Python: Webcraper Pandas Dataframe Returning Multiple Empty Rows in Between Data
Question:
So I’m building an eBay webscraper for work (I should note that I am incredibly new to programming in general, and am entirely self-taught using the internet), and I have made it functionin. I am building this with Python 3.11, in a Jupyter Notebook within Azure Data Studio. However, it returns in the csv (and consequently the Excel sheet) with multiple empty rows:
name,condition,price,options,shipping
,,,,
,,,,
,,,,
,,,,
,,,,
,,,,
,,,,
,,,,
,,,,
,,,,
,,,,
,,,,
,,,,
,,,,
,,,,
,,,,
['Apple iPad 5 (5th Gen -2017 Model) -32GB -128GB - Wi-Fi + Cellular - Good'],['Good - Refurbished'],$149.00 to $199.00,['Buy It Now'],
,,,,
,,,,
,,,,
['Apple iPad Air 2 2nd WiFi + Cellular Unlocked 16GB 32GB 64GB 128GB - Good'],['Good - Refurbished'],$139.99 to $199.99,['Buy It Now'],['Free shipping']
,,,,
,,,,
,,,,
['Apple iPad 2nd 3rd 4th Generation 16GB 32GB 64GB 128GB PICK:GB - Color *Grade B*'],['Pre-Owned'],$64.99 to $199.99,['Buy It Now'],['Free shipping']
,,,,
,,,,
,,,,
etc. . .
Here is my code:
import time
import requests
import pandas
import lxml
import selenium
import html5lib
import pandas as pd
from bs4 import BeautifulSoup
from selenium import webdriver
from selenium.webdriver import Chrome
from selenium.webdriver.chrome.service import Service
from selenium.webdriver.common.by import By
from webdriver_manager.chrome import ChromeDriverManager
options = webdriver.ChromeOptions()
options.headless = True
options.page_load_strategy = 'none'
chrome_path = ChromeDriverManager().install()
s = Service(chrome_path)
driver = Chrome(options=options, service=s) # headers=headers once I can get it working again
driver.implicitly_wait(5)
browser = webdriver.Chrome(service=s)
# searchkey = input() <-- this commented out portion is for when I have got it more functional so that I can do a more dynamic url
# url = 'https://www.ebay.com/sch/i.html?_nkw=' + searchkey + '&_sacat=0&_ipg=240'
url = 'https://www.ebay.com/sch/i.html?_nkw=ipads&_sacat=0&_ipg=240'
data = []
browser.get(url)
time.sleep(10)
content = browser.find_element(By.CSS_SELECTOR, "div[class*='srp-river-results']")
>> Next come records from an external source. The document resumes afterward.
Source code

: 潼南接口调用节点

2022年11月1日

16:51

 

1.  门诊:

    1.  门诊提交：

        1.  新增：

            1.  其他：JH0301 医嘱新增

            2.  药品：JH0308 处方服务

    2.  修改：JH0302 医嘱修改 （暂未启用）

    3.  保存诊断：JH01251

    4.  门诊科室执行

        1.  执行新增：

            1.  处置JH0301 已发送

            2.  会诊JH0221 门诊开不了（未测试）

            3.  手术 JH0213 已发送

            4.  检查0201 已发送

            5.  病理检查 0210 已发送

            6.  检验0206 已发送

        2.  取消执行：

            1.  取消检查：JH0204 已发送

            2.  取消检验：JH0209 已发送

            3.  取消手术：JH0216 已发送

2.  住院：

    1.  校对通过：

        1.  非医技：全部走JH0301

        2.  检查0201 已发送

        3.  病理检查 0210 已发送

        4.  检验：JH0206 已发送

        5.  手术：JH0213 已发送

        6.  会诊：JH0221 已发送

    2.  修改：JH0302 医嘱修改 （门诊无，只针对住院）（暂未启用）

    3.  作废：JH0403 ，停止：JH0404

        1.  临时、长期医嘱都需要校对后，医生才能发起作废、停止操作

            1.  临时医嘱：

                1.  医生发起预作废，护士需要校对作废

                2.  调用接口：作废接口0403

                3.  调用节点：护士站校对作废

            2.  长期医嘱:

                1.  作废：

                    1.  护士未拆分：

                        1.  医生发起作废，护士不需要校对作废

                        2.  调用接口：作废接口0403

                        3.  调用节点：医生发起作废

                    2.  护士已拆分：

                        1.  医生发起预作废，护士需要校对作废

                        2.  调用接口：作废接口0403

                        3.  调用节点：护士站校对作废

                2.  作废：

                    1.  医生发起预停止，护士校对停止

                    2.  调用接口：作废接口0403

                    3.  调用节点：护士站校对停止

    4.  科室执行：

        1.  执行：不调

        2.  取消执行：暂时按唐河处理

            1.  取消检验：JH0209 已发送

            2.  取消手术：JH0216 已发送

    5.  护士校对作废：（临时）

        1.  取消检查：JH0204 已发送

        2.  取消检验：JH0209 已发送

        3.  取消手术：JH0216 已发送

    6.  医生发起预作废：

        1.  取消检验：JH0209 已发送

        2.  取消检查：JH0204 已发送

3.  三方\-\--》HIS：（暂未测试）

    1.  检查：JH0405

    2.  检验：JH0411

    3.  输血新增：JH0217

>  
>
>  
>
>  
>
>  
item_contents = content.find_elements(By.TAG_NAME, "li")
def extract_data(content):
name = content.find_elements(By.CSS_SELECTOR, "div[class*='s-item__title']>span")
if name:
name = [attr.text for attr in name]
else:
name = None
condition = content.find_elements(By.CSS_SELECTOR, "div[class*='s-item__subtitle']>span")
if condition:
condition = [attr.text for attr in condition]
else:
condition = None
price = content.find_elements(By.CSS_SELECTOR, "span[class*='s-item__price']")
if price:
price = price[0].text
else:
price = None
purchase_options = content.find_elements(By.CSS_SELECTOR, "span[class*='s-item__purchaseOptionsWithIcon']")
if purchase_options:
purchase_options = [attr.text for attr in purchase_options]
else:
purchase_options = None
shipping = content.find_elements(By.CSS_SELECTOR, "span[class*='s-item__logisticsCost']")
if shipping:
shipping = [attr.text for attr in shipping]
else:
shipping = None
return {
"name": name,
"condition": condition,
"price": price,
"options": purchase_options,
"shipping": shipping
}
for content in item_contents:
extracted_data = extract_data(content)
data.append(extracted_data)
df = pd.DataFrame(data)
df.to_csv("frame.csv", index=False)
Now, looking into the HTML with the Inspect tool, I discovered what I think the problem is. As I am using just the "li" tag in the "item_contents" variable, it seems to be attempting to pull the data sets for the river/carousel at the top (which is in the same div class and is stored in a "li" element), and then within each item card there is a potential for a "Top Rated" status, whose element includes 3 additional "li" elements.
The problem is, I don’t actually know how to fix this? I attempted to adjust the tag selector to include the "data-viewport" bit, but that didn’t seem to work in either By.CSS_SELECTOR or By.TAG_NAME, like so:
item_contents = content.find_elements(By.TAG_NAME, "li[data-viewport]")
item_contents = content.find_elements(By.TAG_NAME, "li[data-viewport*='trackableId']")
item_contents = content.find_elements(By.CSS_SELECTOR, "li[data-viewport]")
item_contents = content.find_elements(By.CSS_SELECTOR, "li[data-viewport*='trackableId']")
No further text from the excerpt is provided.